Referring generally to
In the example illustrated, submersible pumping systems 90 are deployed in the upper two lateral wellbore sections 24 to produce well fluid to separator 44. The submersible pumping systems 90 may be used to provide the power for separating water from the well fluid and for producing the oil component to a surface location. However, another submersible pumping system, e.g. submersible pumping system 84, may be deployed above the separator 44 to facilitate production of oil to a surface collection location. In this example, the separated water is again directed downwardly and injected into reservoir 32 via, for example, the lowermost lateral wellbore section 24.
The control system 54 may again be used to monitor downhole parameters and to control fluid flows. If submersible pumping systems are employed, control system 54 also may be used to control operation of the one or more submersible pumping systems. In some applications, the entire monitoring and control functions are automated by programming desired control logic, algorithms, and/or other software on computer-based controller 56. As a result, the oil and water separation along with the production of oil and the injection of water can be controlled in a desired manner that optimizes removal of well fluid from reservoir 32.
System 20 may be constructed in a variety of configurations for use in many types of well applications. For example, the production enhancement technique may be used with multilateral wells having pairs of lateral wellbore sections or greater numbers of lateral wellbore sections in various patterns. The injection of water may be performed along a lateral injection leg and/or at other injection locations depending on the configuration of the reservoir. The lateral wellbore sections also may be formed in a variety of sizes and lengths according to reservoir and other environmental parameters.

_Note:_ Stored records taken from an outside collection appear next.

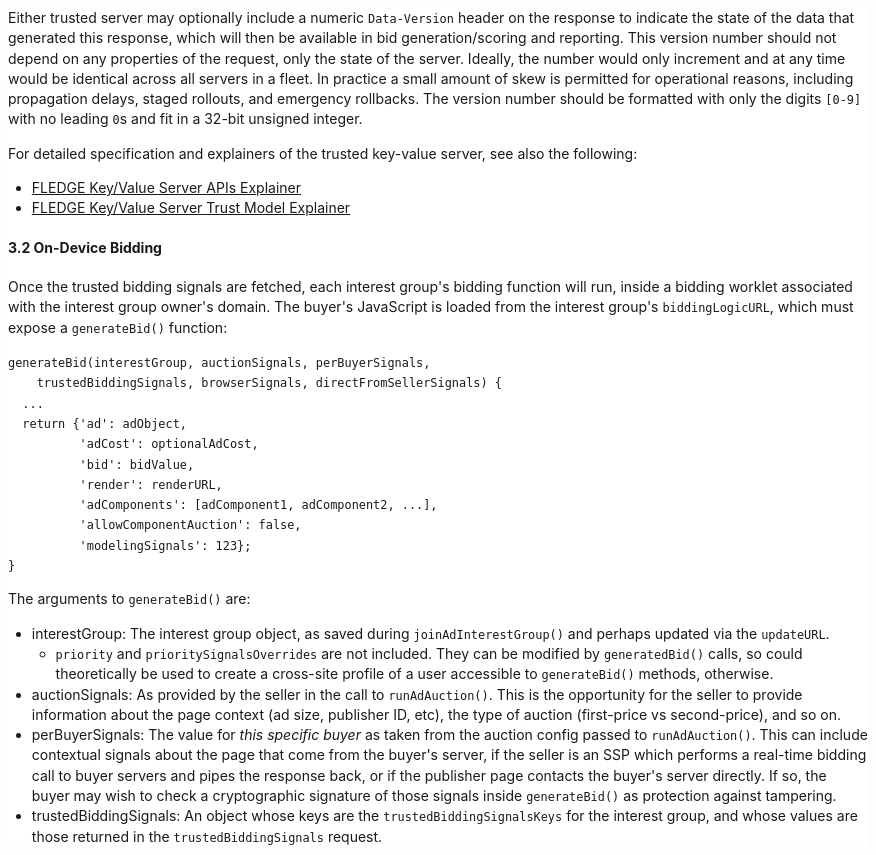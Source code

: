 Either trusted server may optionally include a numeric `Data-Version` header on the response to indicate the state of the data that generated this response, which will then be available in bid generation/scoring and reporting.  This version number should not depend on any properties of the request, only the state of the server.  Ideally, the number would only increment and at any time would be identical across all servers in a fleet.  In practice a small amount of skew is permitted for operational reasons, including propagation delays, staged rollouts, and emergency rollbacks. The version number should be formatted with only the digits `[0-9]` with no leading `0`s and fit in a 32-bit unsigned integer.

For detailed specification and explainers of the trusted key-value server, see also the following:

- [FLEDGE Key/Value Server APIs Explainer](https://github.com/WICG/turtledove/blob/master/FLEDGE_Key_Value_Server_API.md)
- [FLEDGE Key/Value Server Trust Model Explainer](https://github.com/privacysandbox/fledge-docs/blob/main/key_value_service_trust_model.md)

#### 3.2 On-Device Bidding

Once the trusted bidding signals are fetched, each interest group's bidding function will run, inside a bidding worklet associated with the interest group owner's domain.  The buyer's JavaScript is loaded from the interest group's `biddingLogicURL`, which must expose a `generateBid()` function:


```
generateBid(interestGroup, auctionSignals, perBuyerSignals,
    trustedBiddingSignals, browserSignals, directFromSellerSignals) {
  ...
  return {'ad': adObject,
          'adCost': optionalAdCost,
          'bid': bidValue,
          'render': renderURL,
          'adComponents': [adComponent1, adComponent2, ...],
          'allowComponentAuction': false,
          'modelingSignals': 123};
}
```


The arguments to `generateBid()` are:



*   interestGroup: The interest group object, as saved during `joinAdInterestGroup()` and perhaps updated via the `updateURL`.
    * `priority` and `prioritySignalsOverrides` are not included. They can be modified by `generatedBid()` calls, so could theoretically be used to create a cross-site profile of a user accessible to `generateBid()` methods, otherwise.
*   auctionSignals: As provided by the seller in the call to `runAdAuction()`.  This is the opportunity for the seller to provide information about the page context (ad size, publisher ID, etc), the type of auction (first-price vs second-price), and so on.
*   perBuyerSignals: The value for _this specific buyer_ as taken from the auction config passed to `runAdAuction()`.  This can include contextual signals about the page that come from the buyer's server, if the seller is an SSP which performs a real-time bidding call to buyer servers and pipes the response back, or if the publisher page contacts the buyer's server directly.  If so, the buyer may wish to check a cryptographic signature of those signals inside `generateBid()` as protection against tampering.
*   trustedBiddingSignals: An object whose keys are the `trustedBiddingSignalsKeys` for the interest group, and whose values are those returned in the `trustedBiddingSignals` request.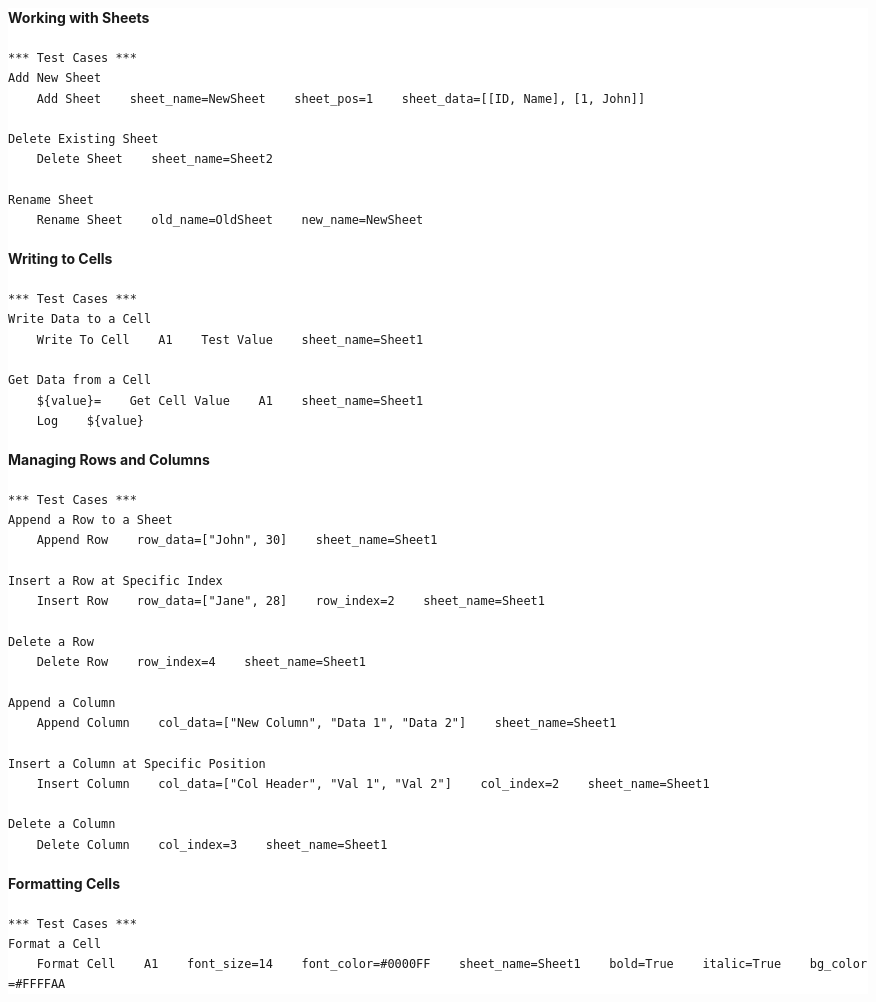 #### Working with Sheets
```robot
*** Test Cases ***
Add New Sheet
    Add Sheet    sheet_name=NewSheet    sheet_pos=1    sheet_data=[[ID, Name], [1, John]]

Delete Existing Sheet
    Delete Sheet    sheet_name=Sheet2

Rename Sheet
    Rename Sheet    old_name=OldSheet    new_name=NewSheet
```

#### Writing to Cells
```robot
*** Test Cases ***
Write Data to a Cell
    Write To Cell    A1    Test Value    sheet_name=Sheet1

Get Data from a Cell
    ${value}=    Get Cell Value    A1    sheet_name=Sheet1
    Log    ${value}
```

#### Managing Rows and Columns
```robot
*** Test Cases ***
Append a Row to a Sheet
    Append Row    row_data=["John", 30]    sheet_name=Sheet1

Insert a Row at Specific Index
    Insert Row    row_data=["Jane", 28]    row_index=2    sheet_name=Sheet1

Delete a Row
    Delete Row    row_index=4    sheet_name=Sheet1

Append a Column
    Append Column    col_data=["New Column", "Data 1", "Data 2"]    sheet_name=Sheet1

Insert a Column at Specific Position
    Insert Column    col_data=["Col Header", "Val 1", "Val 2"]    col_index=2    sheet_name=Sheet1

Delete a Column
    Delete Column    col_index=3    sheet_name=Sheet1
```

#### Formatting Cells
```robot
*** Test Cases ***
Format a Cell
    Format Cell    A1    font_size=14    font_color=#0000FF    sheet_name=Sheet1    bold=True    italic=True    bg_color=#FFFFAA
```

Additionally, the monitoring and injection may be controlled according to a variety of control regimes that may be adjusted to maximize production of well fluid from a given reservoir. The monitoring may be accomplished by individual sensor types or combinations of sensor types arranged in a variety of patterns to monitor fluid flows and other production/injection characteristics. The data from the sensors can be fed to a variety of systems, such as the computer-based control system described above. Additionally, control over fluid flows may be exercised by a variety of control mechanisms, including a valve system having valves deployed in one or more of the well fluid, oil component, and water component flows. Furthermore, various electric submersible pumping systems or other pumping systems may be used in cooperation with the separator to facilitate the flows of fluid and the production of oil to a desired collection location. Various completion components, including tubing sections and isolation devices, also may be employed to facilitate the desired fluid flows with respect to specific lateral wellbore sections.
Although only a few embodiments have been described in detail above, those of ordinary skill in the art will readily appreciate that many modifications are possible without materially departing from the teachings herein. Accordingly, such modifications are intended to be included within the scope defined in the claims herein and subsequent related claims.